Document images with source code
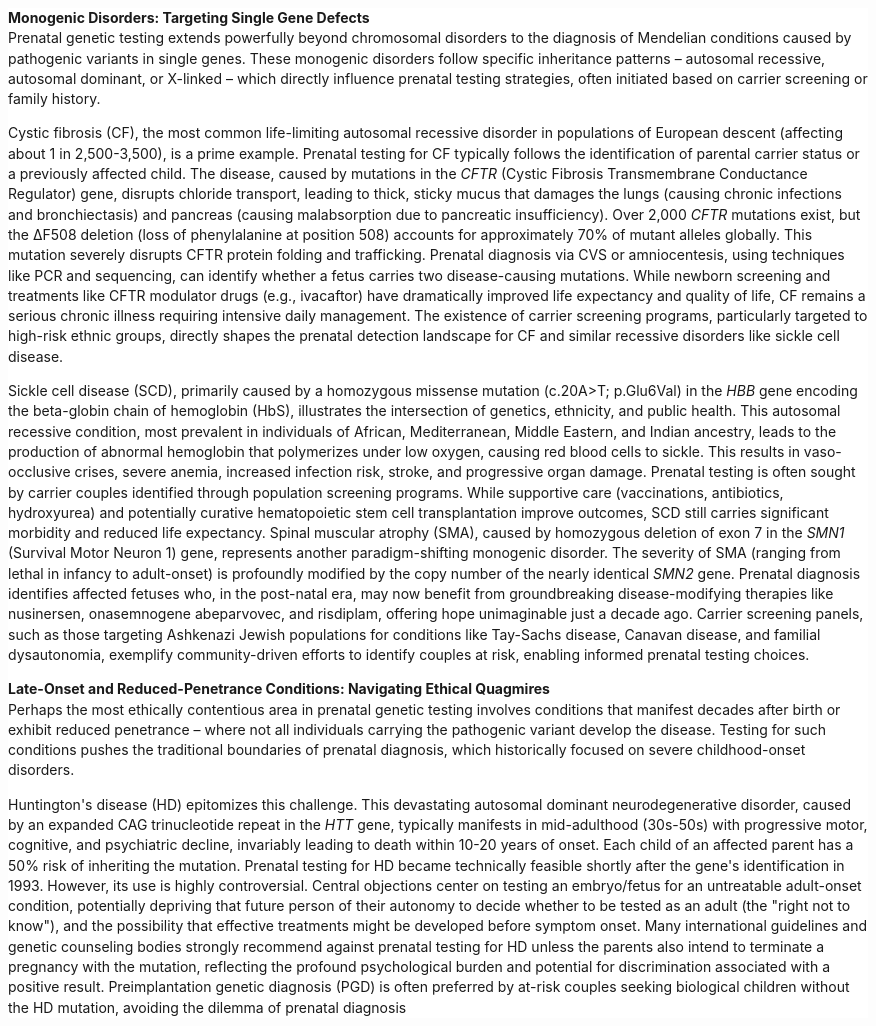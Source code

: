 **Monogenic Disorders: Targeting Single Gene Defects**  
Prenatal genetic testing extends powerfully beyond chromosomal disorders to the diagnosis of Mendelian conditions caused by pathogenic variants in single genes. These monogenic disorders follow specific inheritance patterns – autosomal recessive, autosomal dominant, or X-linked – which directly influence prenatal testing strategies, often initiated based on carrier screening or family history.

Cystic fibrosis (CF), the most common life-limiting autosomal recessive disorder in populations of European descent (affecting about 1 in 2,500-3,500), is a prime example. Prenatal testing for CF typically follows the identification of parental carrier status or a previously affected child. The disease, caused by mutations in the *CFTR* (Cystic Fibrosis Transmembrane Conductance Regulator) gene, disrupts chloride transport, leading to thick, sticky mucus that damages the lungs (causing chronic infections and bronchiectasis) and pancreas (causing malabsorption due to pancreatic insufficiency). Over 2,000 *CFTR* mutations exist, but the ΔF508 deletion (loss of phenylalanine at position 508) accounts for approximately 70% of mutant alleles globally. This mutation severely disrupts CFTR protein folding and trafficking. Prenatal diagnosis via CVS or amniocentesis, using techniques like PCR and sequencing, can identify whether a fetus carries two disease-causing mutations. While newborn screening and treatments like CFTR modulator drugs (e.g., ivacaftor) have dramatically improved life expectancy and quality of life, CF remains a serious chronic illness requiring intensive daily management. The existence of carrier screening programs, particularly targeted to high-risk ethnic groups, directly shapes the prenatal detection landscape for CF and similar recessive disorders like sickle cell disease.

Sickle cell disease (SCD), primarily caused by a homozygous missense mutation (c.20A>T; p.Glu6Val) in the *HBB* gene encoding the beta-globin chain of hemoglobin (HbS), illustrates the intersection of genetics, ethnicity, and public health. This autosomal recessive condition, most prevalent in individuals of African, Mediterranean, Middle Eastern, and Indian ancestry, leads to the production of abnormal hemoglobin that polymerizes under low oxygen, causing red blood cells to sickle. This results in vaso-occlusive crises, severe anemia, increased infection risk, stroke, and progressive organ damage. Prenatal testing is often sought by carrier couples identified through population screening programs. While supportive care (vaccinations, antibiotics, hydroxyurea) and potentially curative hematopoietic stem cell transplantation improve outcomes, SCD still carries significant morbidity and reduced life expectancy. Spinal muscular atrophy (SMA), caused by homozygous deletion of exon 7 in the *SMN1* (Survival Motor Neuron 1) gene, represents another paradigm-shifting monogenic disorder. The severity of SMA (ranging from lethal in infancy to adult-onset) is profoundly modified by the copy number of the nearly identical *SMN2* gene. Prenatal diagnosis identifies affected fetuses who, in the post-natal era, may now benefit from groundbreaking disease-modifying therapies like nusinersen, onasemnogene abeparvovec, and risdiplam, offering hope unimaginable just a decade ago. Carrier screening panels, such as those targeting Ashkenazi Jewish populations for conditions like Tay-Sachs disease, Canavan disease, and familial dysautonomia, exemplify community-driven efforts to identify couples at risk, enabling informed prenatal testing choices.

**Late-Onset and Reduced-Penetrance Conditions: Navigating Ethical Quagmires**  
Perhaps the most ethically contentious area in prenatal genetic testing involves conditions that manifest decades after birth or exhibit reduced penetrance – where not all individuals carrying the pathogenic variant develop the disease. Testing for such conditions pushes the traditional boundaries of prenatal diagnosis, which historically focused on severe childhood-onset disorders.

Huntington's disease (HD) epitomizes this challenge. This devastating autosomal dominant neurodegenerative disorder, caused by an expanded CAG trinucleotide repeat in the *HTT* gene, typically manifests in mid-adulthood (30s-50s) with progressive motor, cognitive, and psychiatric decline, invariably leading to death within 10-20 years of onset. Each child of an affected parent has a 50% risk of inheriting the mutation. Prenatal testing for HD became technically feasible shortly after the gene's identification in 1993. However, its use is highly controversial. Central objections center on testing an embryo/fetus for an untreatable adult-onset condition, potentially depriving that future person of their autonomy to decide whether to be tested as an adult (the "right not to know"), and the possibility that effective treatments might be developed before symptom onset. Many international guidelines and genetic counseling bodies strongly recommend against prenatal testing for HD unless the parents also intend to terminate a pregnancy with the mutation, reflecting the profound psychological burden and potential for discrimination associated with a positive result. Preimplantation genetic diagnosis (PGD) is often preferred by at-risk couples seeking biological children without the HD mutation, avoiding the dilemma of prenatal diagnosis

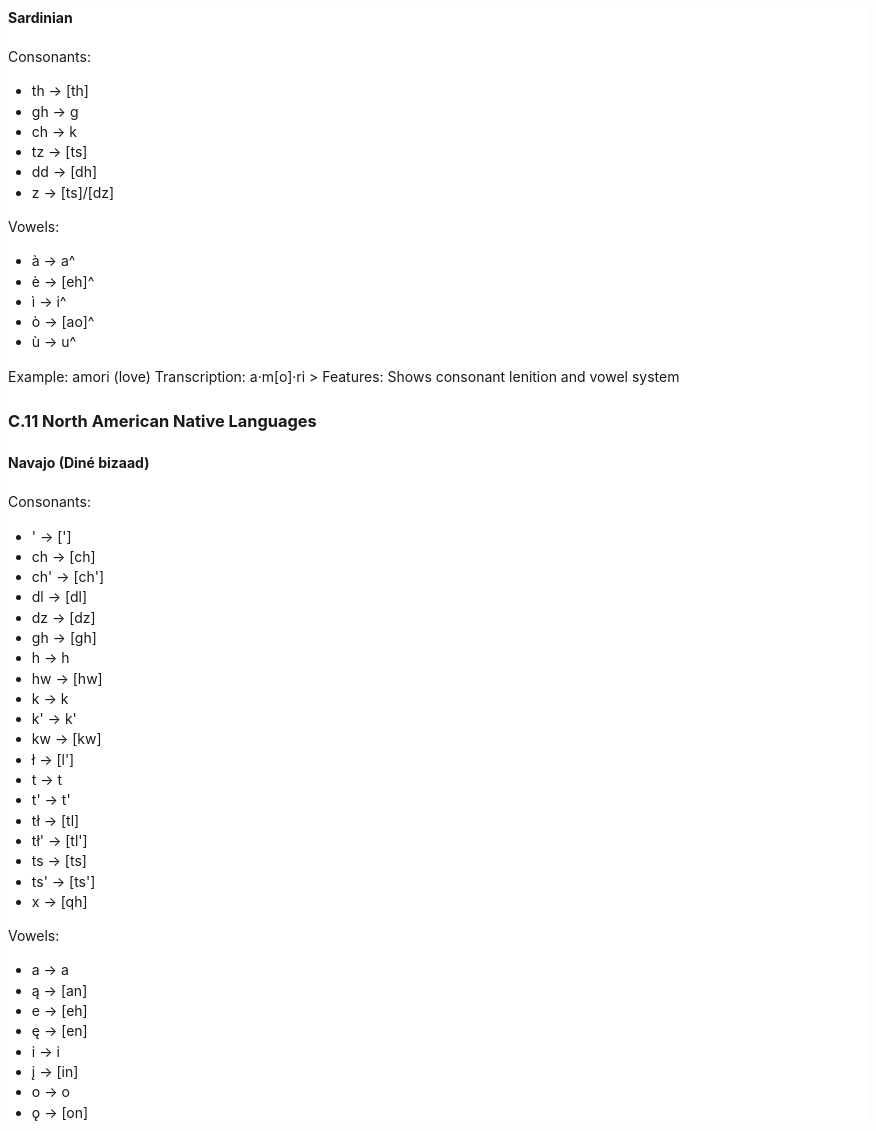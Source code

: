 #### Sardinian
Consonants:
- th → [th]
- gh → g
- ch → k
- tz → [ts]
- dd → [dh]
- z → [ts]/[dz]

Vowels:
- à → a^
- è → [eh]^
- ì → i^
- ò → [ao]^
- ù → u^

Example: amori (love)
Transcription: a·m[o]·ri >
Features: Shows consonant lenition and vowel system

### C.11 North American Native Languages

#### Navajo (Diné bizaad)
Consonants:
- ' → [']
- ch → [ch]
- ch' → [ch']
- dl → [dl]
- dz → [dz]
- gh → [gh]
- h → h
- hw → [hw]
- k → k
- k' → k'
- kw → [kw]
- ł → [l']
- t → t
- t' → t'
- tł → [tl]
- tł' → [tl']
- ts → [ts]
- ts' → [ts']
- x → [qh]

Vowels:
- a → a
- ą → [an]
- e → [eh]
- ę → [en]
- i → i
- į → [in]
- o → o
- ǫ → [on]
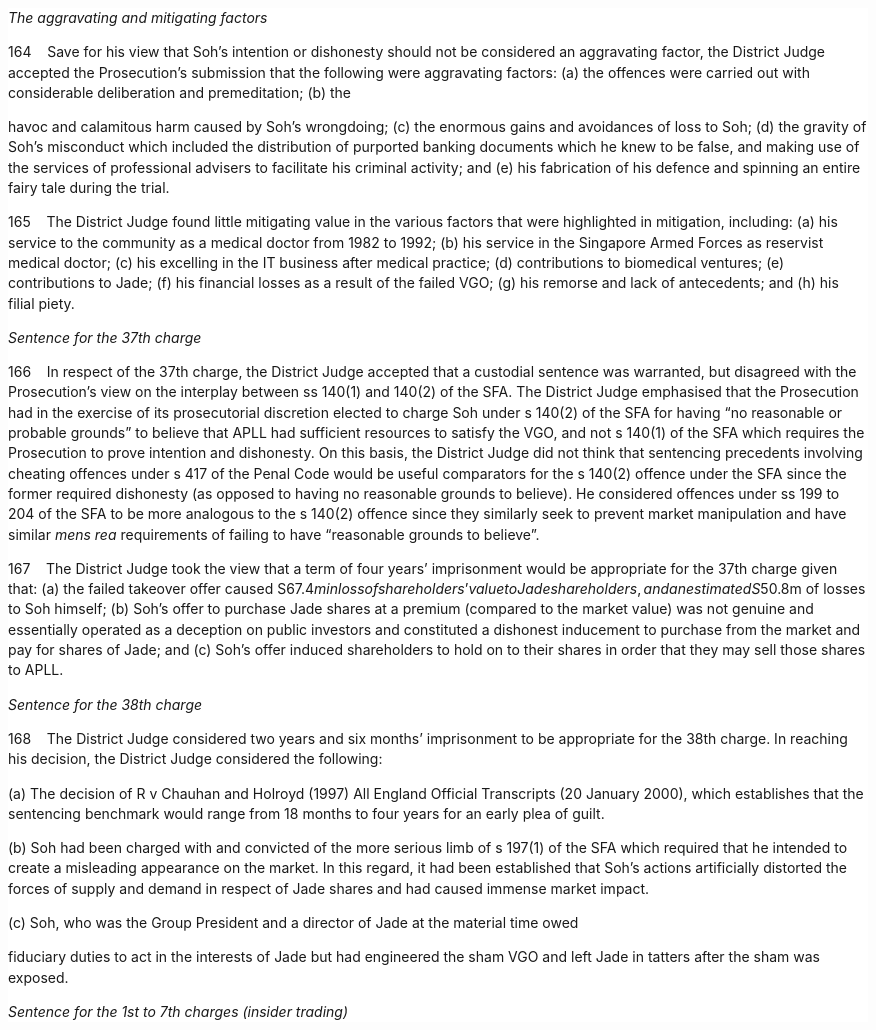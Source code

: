 _The aggravating and mitigating factors_ 

164    Save for his view that Soh’s intention or dishonesty should not be considered an aggravating factor, the District Judge accepted the Prosecution’s submission that the following were aggravating factors: (a) the offences were carried out with considerable deliberation and premeditation; (b) the 


havoc and calamitous harm caused by Soh’s wrongdoing; (c) the enormous gains and avoidances of loss to Soh; (d) the gravity of Soh’s misconduct which included the distribution of purported banking documents which he knew to be false, and making use of the services of professional advisers to facilitate his criminal activity; and (e) his fabrication of his defence and spinning an entire fairy tale during the trial. 

165    The District Judge found little mitigating value in the various factors that were highlighted in mitigation, including: (a) his service to the community as a medical doctor from 1982 to 1992; (b) his service in the Singapore Armed Forces as reservist medical doctor; (c) his excelling in the IT business after medical practice; (d) contributions to biomedical ventures; (e) contributions to Jade; (f) his financial losses as a result of the failed VGO; (g) his remorse and lack of antecedents; and (h) his filial piety. 

_Sentence for the 37th charge_ 

166    In respect of the 37th charge, the District Judge accepted that a custodial sentence was warranted, but disagreed with the Prosecution’s view on the interplay between ss 140(1) and 140(2) of the SFA. The District Judge emphasised that the Prosecution had in the exercise of its prosecutorial discretion elected to charge Soh under s 140(2) of the SFA for having “no reasonable or probable grounds” to believe that APLL had sufficient resources to satisfy the VGO, and not s 140(1) of the SFA which requires the Prosecution to prove intention and dishonesty. On this basis, the District Judge did not think that sentencing precedents involving cheating offences under s 417 of the Penal Code would be useful comparators for the s 140(2) offence under the SFA since the former required dishonesty (as opposed to having no reasonable grounds to believe). He considered offences under ss 199 to 204 of the SFA to be more analogous to the s 140(2) offence since they similarly seek to prevent market manipulation and have similar _mens rea_ requirements of failing to have “reasonable grounds to believe”. 

167    The District Judge took the view that a term of four years’ imprisonment would be appropriate for the 37th charge given that: (a) the failed takeover offer caused S$67.4m in loss of shareholders’ value to Jade shareholders, and an estimated S$50.8m of losses to Soh himself; (b) Soh’s offer to purchase Jade shares at a premium (compared to the market value) was not genuine and essentially operated as a deception on public investors and constituted a dishonest inducement to purchase from the market and pay for shares of Jade; and (c) Soh’s offer induced shareholders to hold on to their shares in order that they may sell those shares to APLL. 

_Sentence for the 38th charge_ 

168    The District Judge considered two years and six months’ imprisonment to be appropriate for the 38th charge. In reaching his decision, the District Judge considered the following: 

 (a) The decision of R v Chauhan and Holroyd (1997) All England Official Transcripts (20 January 2000), which establishes that the sentencing benchmark would range from 18 months to four years for an early plea of guilt. 

 (b) Soh had been charged with and convicted of the more serious limb of s 197(1) of the SFA which required that he intended to create a misleading appearance on the market. In this regard, it had been established that Soh’s actions artificially distorted the forces of supply and demand in respect of Jade shares and had caused immense market impact. 

 (c) Soh, who was the Group President and a director of Jade at the material time owed 


 fiduciary duties to act in the interests of Jade but had engineered the sham VGO and left Jade in tatters after the sham was exposed. 

_Sentence for the 1st to 7th charges (insider trading)_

Task objective.
Retype the records above word for word, from their first line through the line containing "Prenatal genetic testing extends", and leave out every picture.

Output below.
Source code

: **Monogenic Disorders: Targeting Single Gene Defects**  
Prenatal genetic testing extends powerfully beyond chromosomal disorders to the diagnosis of Mendelian conditions caused by pathogenic variants in single genes. These monogenic disorders follow specific inheritance patterns – autosomal recessive, autosomal dominant, or X-linked – which directly influence prenatal testing strategies, often initiated based on carrier screening or family history.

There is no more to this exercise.